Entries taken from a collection
== Segment start ==

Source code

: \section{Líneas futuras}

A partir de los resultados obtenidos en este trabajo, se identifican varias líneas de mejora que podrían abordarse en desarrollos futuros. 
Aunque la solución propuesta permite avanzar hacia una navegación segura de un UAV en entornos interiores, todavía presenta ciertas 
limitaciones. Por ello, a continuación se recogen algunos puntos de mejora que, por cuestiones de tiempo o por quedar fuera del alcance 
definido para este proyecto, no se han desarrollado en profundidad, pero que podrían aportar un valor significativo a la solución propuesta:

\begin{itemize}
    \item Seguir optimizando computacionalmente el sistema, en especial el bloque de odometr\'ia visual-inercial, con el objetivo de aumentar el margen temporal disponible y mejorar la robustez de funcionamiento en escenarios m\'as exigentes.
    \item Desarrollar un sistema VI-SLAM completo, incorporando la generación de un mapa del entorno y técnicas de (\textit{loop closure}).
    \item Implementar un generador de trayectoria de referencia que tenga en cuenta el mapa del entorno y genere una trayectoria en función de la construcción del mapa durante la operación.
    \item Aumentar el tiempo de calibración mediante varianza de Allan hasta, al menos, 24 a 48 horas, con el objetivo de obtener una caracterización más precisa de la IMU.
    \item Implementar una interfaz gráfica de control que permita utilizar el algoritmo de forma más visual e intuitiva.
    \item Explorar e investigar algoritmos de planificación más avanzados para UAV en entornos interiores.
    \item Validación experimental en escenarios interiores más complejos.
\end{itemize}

== Segment end ==

### Your objective
In the records above, find the line containing "interiores más complejos."; please retype it and every line after it through the last line, exactly and with nothing else.

### Result
    \item Validación experimental en escenarios interiores más complejos.
\end{itemize}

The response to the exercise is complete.